For this test I had the MWB low-roof van, fitted with the AMT option. While it may have a similar external appearance to other vans, the interior is undoubtedly Italian. Bright red seat coverings and gloss black dash trim suggest there is some fashion sense among the designers, even if it’s not necessarily aligned to that of most white van drivers. That’s not to say I didn’t like it, in fact it made for a feeling of driving a more luxurious car, but I fear it may be lost on some prospective purchasers.
The 3.0-litre engine is a very smooth piece of gear. Engine noise is only noticeable above 2300 rpm, and at cruising speed is virtually non-existent. The six-speed transmission does a great job of keeping the revs below that mark unless under hard acceleration. Wind noise is also low, with the road noise being the most notable sound intrusion. Even at highway speed, however, it is very quiet in the cab, meaning frequent speedo checks were needed to ensure compliance with the speed limit. Performance was excellent, whether loaded or empty, with just a slight change in the gear shift points to compensate for the change in weight.
Having a full bulkhead between the driving compartment and load area not only aids in sound insulation, but makes life more comfortable for the driver. The heater and air-con work well to maintain the temperature, and, with only the cab to manage, don’t have to work so hard. There is also the safety benefit of not having your load come forward into the cab under harsh braking. The central locking works separately for the two compartments, allowing the driver to open the driving compartment or load area individually, ensuring load security.

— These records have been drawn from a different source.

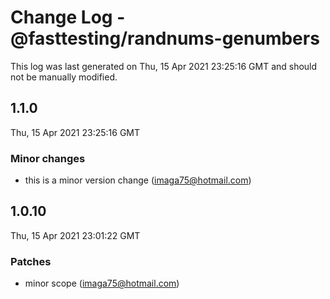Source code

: # Change Log - @fasttesting/randnums-genumbers

This log was last generated on Thu, 15 Apr 2021 23:25:16 GMT and should not be manually modified.

<!-- Start content -->

## 1.1.0

Thu, 15 Apr 2021 23:25:16 GMT

### Minor changes

- this is a minor version change (imaga75@hotmail.com)

## 1.0.10

Thu, 15 Apr 2021 23:01:22 GMT

### Patches

- minor scope (imaga75@hotmail.com)
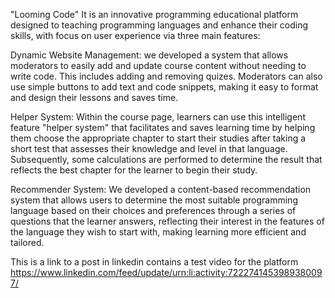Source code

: "Looming Code" It is an innovative programming educational platform designed to teaching programming languages and enhance their coding skills, with focus on user experience via three main features:

Dynamic Website Management: we developed a system that allows moderators to easily add and update course content without needing to write code. This includes adding and removing quizes. Moderators can also use simple buttons to add text and code snippets, making it easy to format and design their lessons and saves time.

Helper System: Within the course page, learners can use this intelligent feature "helper system" that facilitates and saves learning time by helping them choose the appropriate chapter to start their studies after taking a short test that assesses their knowledge and level in that language. Subsequently, some calculations are performed to determine the result that reflects the best chapter for the learner to begin their study.

Recommender System: We developed a content-based recommendation system that allows users to determine the most suitable programming language based on their choices and preferences through a series of questions that the learner answers, reflecting their interest in the features of the language they wish to start with, making learning more efficient and tailored.


This is a link to a post in linkedin contains a test video for the platform
https://www.linkedin.com/feed/update/urn:li:activity:7222741453989380097/
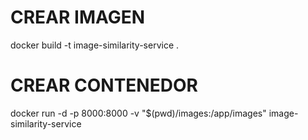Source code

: # CREAR IMAGEN

docker build -t image-similarity-service .

# CREAR CONTENEDOR

docker run -d -p 8000:8000 -v "$(pwd)/images:/app/images" image-similarity-service
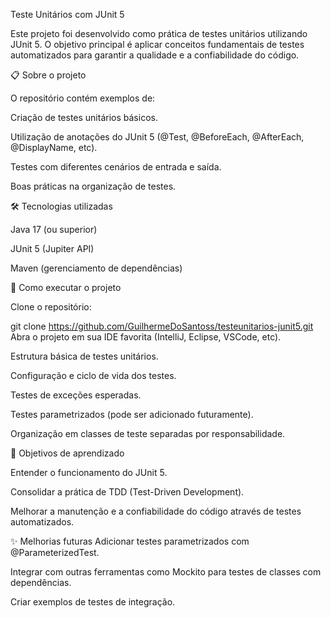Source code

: Teste Unitários com JUnit 5

Este projeto foi desenvolvido como prática de testes unitários utilizando JUnit 5. O objetivo principal é aplicar conceitos fundamentais de testes automatizados para garantir a qualidade e a confiabilidade do código.

📋 Sobre o projeto

O repositório contém exemplos de:

Criação de testes unitários básicos.

Utilização de anotações do JUnit 5 (@Test, @BeforeEach, @AfterEach, @DisplayName, etc).

Testes com diferentes cenários de entrada e saída.

Boas práticas na organização de testes.


🛠 Tecnologias utilizadas

Java 17 (ou superior)

JUnit 5 (Jupiter API)

Maven (gerenciamento de dependências)


🚀 Como executar o projeto

Clone o repositório:

git clone https://github.com/GuilhermeDoSantoss/testeunitarios-junit5.git
Abra o projeto em sua IDE favorita (IntelliJ, Eclipse, VSCode, etc).

Estrutura básica de testes unitários.

Configuração e ciclo de vida dos testes.

Testes de exceções esperadas.

Testes parametrizados (pode ser adicionado futuramente).

Organização em classes de teste separadas por responsabilidade.


🎯 Objetivos de aprendizado

Entender o funcionamento do JUnit 5.

Consolidar a prática de TDD (Test-Driven Development).

Melhorar a manutenção e a confiabilidade do código através de testes automatizados.

✨ Melhorias futuras
Adicionar testes parametrizados com @ParameterizedTest.

Integrar com outras ferramentas como Mockito para testes de classes com dependências.

Criar exemplos de testes de integração.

Driving the Ducato is very easy. The driving environment is very comfortable, making even long drives easy. The seating is firm, but not so hard as to be uncomfortable, and is adjustable to find the right position for most drivers. At such a steep angle, the short bonnet is invisible from the driver’s seat, and the large mirrors (which are heated, as tested by a -2.0 degree Kyneton morning) provide clear vision down each side. I did notice that the windscreen-mounted centre mirror suffered from the reflection on the glass in the bulkhead. Even in the daylight, I found myself seeing the same picture in the mirror as I did through the windscreen, though it was worse at night. The dash layout is clear and easy to read, with the trip computer assisting in the finer details. While the radio and the heating controls take up the centre of the console, there are controls for the radio and phone functions mounted on the steering wheel.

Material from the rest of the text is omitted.